Each of the contents will appear on a new line:

  • Starting with double-square brackets [[1]], this denotes the first element of the list, since it is a container of containers there are 2 levels to select from.
  • Next is the singular square bracket [1] denoting the first element of the numeric vector inside the list.

This is interesting as indexing from a list is a little more complicated.

4.1 Indexing from a list

We can select at two levels from lists, and this differs by what we actually return as a result.

Previously when we indexed from vectors:

  • If we selected one value, we return the value itself as a single data point.
  • If we selected a few values, we return a vector of those chosen values, as it is still a collection after all.

With lists:

  • If we select with double square brackets, [[ ]], we return the collection at position 1 in this list, this could be a vector, another list, whatever the value is.
  • If we select with single square brackets, [ ], we return a smaller list just containing the element we asked for.

Let’s see this in practice

# Index to return the collection at position 1

movies_numbers_friends[[1]]
[1] "Frozen"          "The Lion King"   "Moana"           "The Dark Knight"
# Index to return a smaller/sub-list with element 1 only

movies_numbers_friends[1]
[[1]]
[1] "Frozen"          "The Lion King"   "Moana"           "The Dark Knight"

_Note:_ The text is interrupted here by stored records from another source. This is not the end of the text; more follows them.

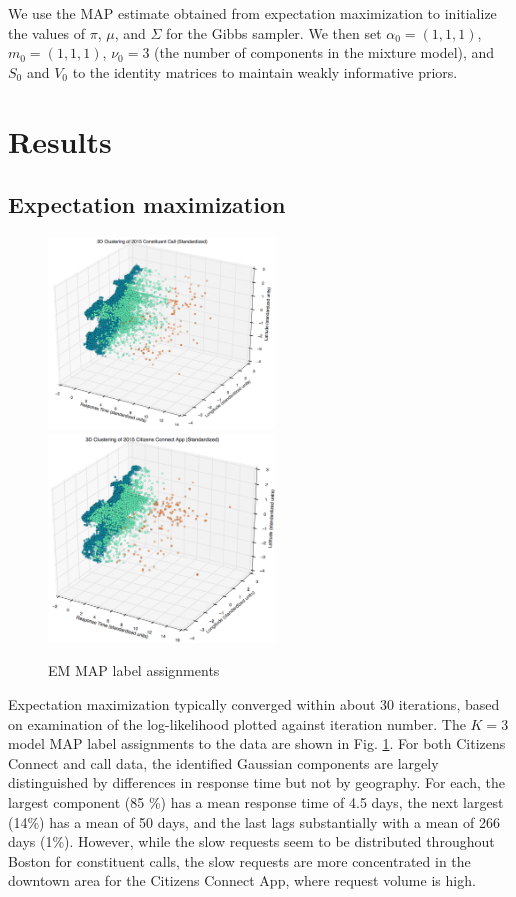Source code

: \documentclass[twoside]{article}
\theoremstyle{theorem}
\theoremstyle{theorem}
\theoremstyle{theorem}
\theoremstyle{lemma}
\theoremstyle{definition}
\theoremstyle{example}
\begin{document}
We use the MAP estimate obtained from expectation maximization to initialize the values of $\pi$, $\mu$, and $\Sigma$ for the Gibbs sampler. We then set $\alpha_0 = (1,1,1)$, $m_0 = (1,1,1)$, $\nu_0 = 3$ (the number of components in the mixture model), and $S_0$ and $V_0$ to the identity matrices to maintain weakly informative priors.   

\section{Results}

\subsection{Expectation maximization}
\begin{figure}
\begin{center}
\includegraphics[width=60mm]{3D_call}
\includegraphics[width=60mm]{3D_app}
\caption{EM MAP label assignments}
\label{EMlabels}
\end{center}
\end{figure}

Expectation maximization typically converged within about 30 iterations, based on examination of the log-likelihood plotted against iteration number. The $K=3$ model MAP label assignments to the data are shown in Fig. \ref{EMlabels}. For both Citizens Connect and call data, the identified Gaussian components are largely distinguished by differences in response time but not by geography. For each, the largest component (85 \%) has a mean response time of 4.5 days, the next largest (14\%) has a mean of 50 days, and the last lags substantially with a mean of 266 days (1\%). However, while the slow requests seem to be distributed throughout Boston for constituent calls, the slow requests are more concentrated in the downtown area for the Citizens Connect App, where request volume is high.
\end{document}
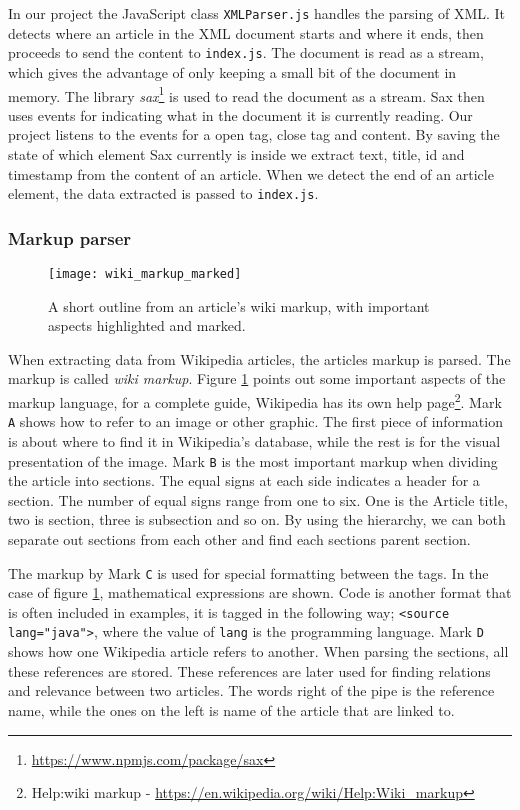 In our project the JavaScript class \texttt{XMLParser.js} handles the parsing of XML. It detects where an article in the XML document starts and where it ends, then proceeds to send the content to \texttt{index.js}. The document is read as a stream, which gives the advantage of only keeping a small bit of the document in memory. The library \textit{sax}\footnote{\url{https://www.npmjs.com/package/sax}} is used to read the document as a stream. Sax then uses events for indicating what in the document it is currently reading. Our project listens to the events for a open tag, close tag and content. By saving the state of which element Sax currently is inside we extract text, title, id and timestamp from the content of an article. When we detect the end of an article element, the data extracted is passed to \texttt{index.js}.

\subsubsection{Markup parser}
\begin{figure}[h]
\caption{A short outline from an article's wiki markup, with important aspects highlighted and marked. }
\texttt{[image: wiki\_markup\_marked]}
\label{fig:wiki_markup}
\end{figure}

When extracting data from Wikipedia articles, the articles markup is parsed. The markup is called \textit{wiki markup}. Figure \ref{fig:wiki_markup} points out some important aspects of the markup language, for a complete guide, Wikipedia has its own help page\footnote{Help:wiki markup - \url{https://en.wikipedia.org/wiki/Help:Wiki_markup}}. Mark \texttt{A} shows how to refer to an image or other graphic. The first piece of information is about where to find it in Wikipedia's database, while the rest is for the visual presentation of the image. Mark \texttt{B} is the most important markup when dividing the article into sections. The equal signs at each side indicates a header for a section. The number of equal signs range from one to six. One is the Article title, two is section, three is subsection and so on. By using the hierarchy, we can both separate out sections from each other and find each sections parent section.

The markup by Mark \texttt{C} is used for special formatting between the tags. In the case of figure \ref{fig:wiki_markup}, mathematical expressions are shown. Code is another format that is often included in examples, it is tagged in the following way; \texttt{<source lang="java">}, where the value of \texttt{lang} is the programming language. Mark \texttt{D} shows how one Wikipedia article refers to another. When parsing the sections, all these references are stored. These references are later used for finding relations and relevance between two articles. The words right of the pipe is the reference name, while the ones on the left is name of the article that are linked to. 


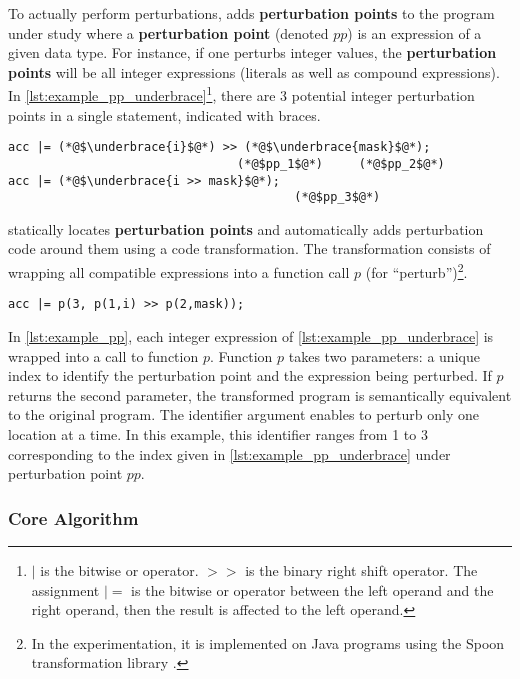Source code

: To actually perform perturbations, \perturb adds \textbf{perturbation points} to the program under study where a \textbf{perturbation point} (denoted $pp$) is an expression of a given data type.
For instance, if one perturbs integer values, the \textbf{perturbation points} will be all integer expressions (literals as well as compound expressions). 
In \autoref{lst:example_pp_underbrace}\footnote{$|$ is the bitwise or operator. $>>$ is the binary right shift operator. The assignment $|=$ is the bitwise or operator between the left operand and the right operand, then the result is affected to the left operand.}, there are 3 potential integer perturbation points in a single statement, indicated with braces.
\begin{lstlisting}[basicstyle=\small, caption=Three integer \textbf{perturbation points} in a single statement., label=lst:example_pp_underbrace]
acc |= (*@$\underbrace{i}$@*) >> (*@$\underbrace{mask}$@*);
								(*@$pp_1$@*)     (*@$pp_2$@*)
acc |= (*@$\underbrace{i >> mask}$@*);
										(*@$pp_3$@*)  
\end{lstlisting}

\perturb statically locates \textbf{perturbation points} and automatically adds perturbation code around them using a code transformation. 
The transformation consists of wrapping all compatible expressions into a function call $p$ (for ``perturb'')\footnote{In the experimentation, it is implemented on Java programs using the Spoon transformation library \cite{pawlak:hal-01169705}.}.

\begin{lstlisting}[basicstyle=\small, caption=The same statement with perturbation code injected., label=lst:example_pp]
acc |= p(3, p(1,i) >> p(2,mask));
\end{lstlisting}

In \autoref{lst:example_pp}, each integer expression of \autoref{lst:example_pp_underbrace} is wrapped into a call to function $p$.
Function $p$ takes two parameters: a unique index to identify the perturbation point and the expression being perturbed.
If $p$ returns  the second parameter, the transformed program is semantically equivalent to the original program. 
The identifier argument enables \perturb to perturb only one location at a time. 
In this example, this identifier ranges from 1 to 3 corresponding to the index given in \autoref{lst:example_pp_underbrace} under perturbation point $pp$.

\subsubsection{Core Algorithm}
\label{subsubsec:transversal-contributions:correctness:protocol:algo}

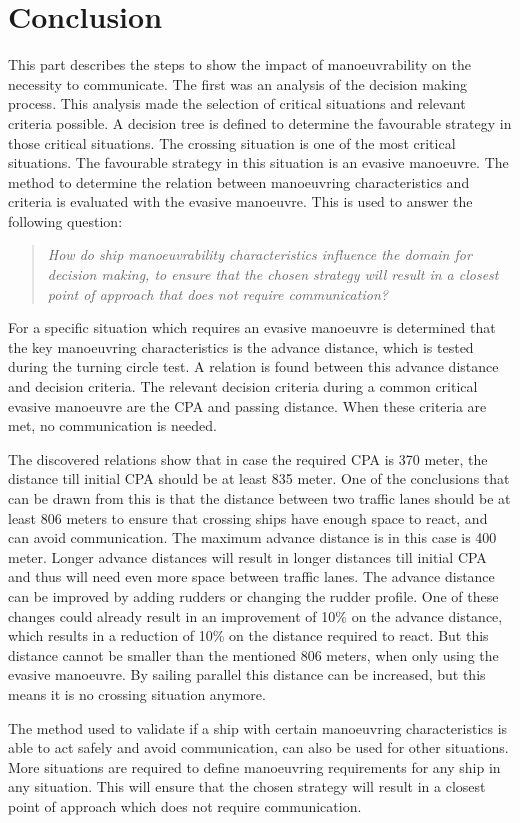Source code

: \chapter{Conclusion}
This part describes the steps to show the impact of manoeuvrability on the necessity to communicate. The first was an analysis of the decision making process. This analysis made the selection of critical situations and relevant criteria possible.
A decision tree is defined to determine the favourable strategy in those critical situations. The crossing situation is one of the most critical situations. The favourable strategy in this situation is an evasive manoeuvre. The method to determine the relation between manoeuvring characteristics and criteria is evaluated with the evasive manoeuvre.
This is used to answer the following question:

\begin{quotation}
	\emph{How do ship manoeuvrability characteristics influence the domain for decision making, to ensure that the chosen strategy will result in a closest point of approach that does not require communication?} 
\end{quotation}

For a specific situation which requires an evasive manoeuvre is determined that the key manoeuvring characteristics is the advance distance, which is tested during the turning circle test. A relation is found between this advance distance and decision criteria. The relevant decision criteria during a common critical evasive manoeuvre are the \acf{CPA} and passing distance. When these criteria are met, no communication is needed.

The discovered relations show that in case the required \ac{CPA} is 370 meter, the distance till initial CPA should be at least 835 meter. One of the conclusions that can be drawn from this is that the distance between two traffic lanes should be at least 806 meters to ensure that crossing ships have enough space to react, and can avoid communication.
The maximum advance distance is in this case is 400 meter. Longer advance distances will result in longer distances till initial CPA and thus will need even more space between traffic lanes. The advance distance can be improved by adding rudders or changing the rudder profile. One of these changes could already result in an improvement of 10\% on the advance distance, which results in a reduction of 10\% on the distance required to react. But this distance cannot be smaller than the mentioned 806 meters, when only using the evasive manoeuvre. By sailing parallel this distance can be increased, but this means it is no crossing situation anymore.

The method used to validate if a ship with certain manoeuvring characteristics is able to act safely and avoid communication, can also be used for other situations. More situations are required to define manoeuvring requirements for any ship in any situation. This will ensure that the chosen strategy will result in a closest point of approach which does not require communication.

We can even double-select to select the collection with double brackets, and then a specific element or collection of elements from there.

# Access "The Dark Knight" from the list

movies_numbers_friends[[2]][4]
[1] 1

So we access the second element of the list, which is a character vector, then the 4th element of the vector.

5 Data Frames

Data frames are like the tables we are used to from Excel and other programs, with columns and rows that form a 2 dimensional object.

They are collections of vectors, where:

  • Each vector contains the same data type
  • Subsequent vectors contain different data types (i.e. column 1 could be numeric, column 2 could be character)

As a whole, DataFrames have the following features:

  • Columns are variables.
  • Rows are observations (i.e. an entry for each variable forms an observation/row).
  • They can hold variables of different types.

Visual of a dataframe where each column has a name.

To create one, we can use the data.frame() function on vectors you would like to be your columns, they must be the same length.

Using data.frame()

Within this function, the argument we assign the vectors to becomes the column name, providing us a handy shortcut to doing these tasks separately.

# Create a dataframe with favourite movies and numbers

about_me_df <- data.frame(numbers = lucky_numbers,
                          movies = favourite_movies)

about_me_df
  numbers          movies
1       7          Frozen
2      12   The Lion King
3      15           Moana
4       1 The Dark Knight

You see that this just prints the column names and content in the console. We would need to investigate the data further to obtain other information about it.

When it comes to working with data, these are outdated, and the tidyverse, which we will be introduced to in the next chapter, provide us an excellent upgrade to the data frame, known as the tibble.

We will see this in the next chapter.

6 Summary

We have covered a lot material in R and yet there is still so much more to cover in terms of functionality, as R has so much to offer.

By no means are you expected to remember all the above, what is better is that you understand the problems you want to solve and can then use the references or material provided (or you find yourself) to go about solving it.

Next up, we will introduces packages, importing and exporting data.